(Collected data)
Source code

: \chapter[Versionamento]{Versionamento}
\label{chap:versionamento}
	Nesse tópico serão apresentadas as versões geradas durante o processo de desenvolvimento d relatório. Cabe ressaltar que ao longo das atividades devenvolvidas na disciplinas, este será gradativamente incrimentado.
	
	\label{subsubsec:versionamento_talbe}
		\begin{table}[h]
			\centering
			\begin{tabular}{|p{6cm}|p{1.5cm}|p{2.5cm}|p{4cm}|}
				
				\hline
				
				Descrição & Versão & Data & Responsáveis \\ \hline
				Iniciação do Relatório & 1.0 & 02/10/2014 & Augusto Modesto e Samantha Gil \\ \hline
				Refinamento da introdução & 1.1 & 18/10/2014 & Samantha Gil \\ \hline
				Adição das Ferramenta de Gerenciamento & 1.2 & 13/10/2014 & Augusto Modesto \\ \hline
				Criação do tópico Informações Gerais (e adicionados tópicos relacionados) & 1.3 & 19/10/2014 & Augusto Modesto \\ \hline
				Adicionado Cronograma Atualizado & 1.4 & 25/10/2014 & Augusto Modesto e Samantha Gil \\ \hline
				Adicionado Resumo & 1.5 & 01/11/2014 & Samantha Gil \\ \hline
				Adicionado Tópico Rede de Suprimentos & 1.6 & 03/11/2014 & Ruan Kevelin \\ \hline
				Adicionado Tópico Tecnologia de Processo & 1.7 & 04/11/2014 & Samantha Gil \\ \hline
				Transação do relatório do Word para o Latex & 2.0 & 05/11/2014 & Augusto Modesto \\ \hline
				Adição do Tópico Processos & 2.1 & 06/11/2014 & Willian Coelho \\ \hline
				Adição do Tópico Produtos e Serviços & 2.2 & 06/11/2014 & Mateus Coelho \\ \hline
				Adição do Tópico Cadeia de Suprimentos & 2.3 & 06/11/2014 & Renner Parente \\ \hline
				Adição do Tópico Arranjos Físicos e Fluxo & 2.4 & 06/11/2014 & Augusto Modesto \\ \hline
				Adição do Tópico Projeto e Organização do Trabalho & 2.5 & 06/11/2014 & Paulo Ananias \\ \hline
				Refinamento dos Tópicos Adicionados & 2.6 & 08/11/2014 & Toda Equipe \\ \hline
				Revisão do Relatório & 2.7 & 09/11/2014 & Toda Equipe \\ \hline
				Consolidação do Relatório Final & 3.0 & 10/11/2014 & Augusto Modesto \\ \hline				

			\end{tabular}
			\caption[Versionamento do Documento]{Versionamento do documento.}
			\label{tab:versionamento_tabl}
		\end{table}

_Assignment_
Count every line above that holds the string "begin" and give the total, nothing more.

_Answer area_
2